Wake up at 5:00 a.m., relight the fire in the wood stove to get the house warming for the day. Temperature outside is pretty warm, 17 degrees (above zero) but still need to start the pickup to warm up. Load up flight gear, warm clothes, food, generator and extension cords. A quick breakfast and coffee to go. On the way to the airport, the snow is falling lightly; daylight is still four hours away. Even though the weather isn’t too good for flying now, the forecast is to improve by the time I’m ready to fly.

The airplane I am borrowing for this flight is parked by the float pond, away from any power, so it will need a couple hours on the generator to heat the engine. The engine heaters draw about 500 watts, and I found a space heater on Amazon that can use 750 or 375 watts. I recently bought a generator for such mornings, and eventually to use when I’m flying in the bush. Since the 1000 watt generator was 16 pounds lighter, I chose it over the 2000 watt. It’s enough to heat the airplane. While the airplane is heating, I sit in the warm pickup and read the Bible on my Logos app on the iPad. On the iPad, I also have a flight program that holds a suitcase full of charts and other needed publications.

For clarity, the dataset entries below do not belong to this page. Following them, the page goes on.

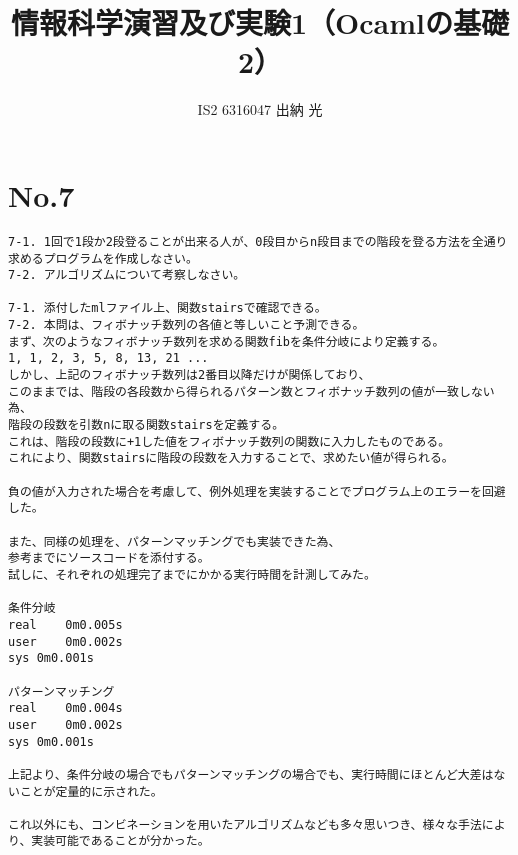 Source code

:\documentclass{jarticle}
\title{情報科学演習及び実験1（Ocamlの基礎2）}
\author{IS2 6316047 出納 光}
\begin{document}
\maketitle

\section{No.7}
\begin{verbatim}
7-1. 1回で1段か2段登ることが出来る人が、0段目からn段目までの階段を登る方法を全通り求めるプログラムを作成しなさい。
7-2. アルゴリズムについて考察しなさい。

7-1. 添付したmlファイル上、関数stairsで確認できる。
7-2. 本問は、フィボナッチ数列の各値と等しいこと予測できる。
まず、次のようなフィボナッチ数列を求める関数fibを条件分岐により定義する。
1, 1, 2, 3, 5, 8, 13, 21 ...
しかし、上記のフィボナッチ数列は2番目以降だけが関係しており、
このままでは、階段の各段数から得られるパターン数とフィボナッチ数列の値が一致しない為、
階段の段数を引数nに取る関数stairsを定義する。
これは、階段の段数に+1した値をフィボナッチ数列の関数に入力したものである。
これにより、関数stairsに階段の段数を入力することで、求めたい値が得られる。

負の値が入力された場合を考慮して、例外処理を実装することでプログラム上のエラーを回避した。

また、同様の処理を、パターンマッチングでも実装できた為、
参考までにソースコードを添付する。
試しに、それぞれの処理完了までにかかる実行時間を計測してみた。

条件分岐
real	0m0.005s
user	0m0.002s
sys	0m0.001s

パターンマッチング
real	0m0.004s
user	0m0.002s
sys	0m0.001s

上記より、条件分岐の場合でもパターンマッチングの場合でも、実行時間にほとんど大差はないことが定量的に示された。

これ以外にも、コンビネーションを用いたアルゴリズムなども多々思いつき、様々な手法により、実装可能であることが分かった。

\end{verbatim}

\newpage
\end{document}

At about 7:45, I decide to clean the snow off the plane, remove the wing covers, and start getting ready to load it full of Christmas boxes for the village of Ruby. Right on time, Harry, the pastor of the Fairbanks Native Bible Church, pulls up, leaving his headlights on the cargo door side of the plane. He has brought the Christmas gifts from the church to the village of Ruby. By 8:30, the airplane is loaded, and Harry and I make plans for the second load.

As final preparation for the flight, I call Flight Service (1-800-WXBRIEF) to get a weather briefing and file a flight plan. Ruby weather is just above the minimums for VFR (Visual Flight Rules). The lowest a ceiling of clouds can be for VFR is 1,000 feet above the ground. The ceiling in Ruby is 1,200 feet. A check of other reporting stations around shows that this is a temporary condition, and more weather is likely to move in from the West. Since the conditions in Fairbanks are only good enough to squeeze in between the clouds and the surrounding hills, I decide it would be wise to wait and see if conditions improve.

At just that moment of decision, the phone rings. Someone has a maintenance issue on another airplane, and I feel some responsibility in the situation (that’s a whole different story). After the couple hours it takes to resolve the issue, I call the Automated Weather Observation Service in Ruby. A computerized voice tells me the ceilings are now down to 300’. If I had taken off when I had planned, there is no way I would have made it into Ruby. Thank you, Lord, for the unexpected maintenance issue and for the opportunity while working under the instrument panel to tell a young pilot about Your faithfulness and warn him of his need, as a new career pilot, to know where He is going should his life end on an Alaska mountainside.

Since the weather is not cooperating, I start the long process of putting the wing covers back on, pushing the plane back into its parking spot, packing up the generator, extension cords, and cold weather and flight gear. The boxes can wait in the airplane for better weather. Maybe tomorrow. That’s aviation in Alaska.


Today is James’ third day in a row in attempting to make these flights.  Weather for the day looks beautiful as he’s heading down the driveway now at 6 a.m.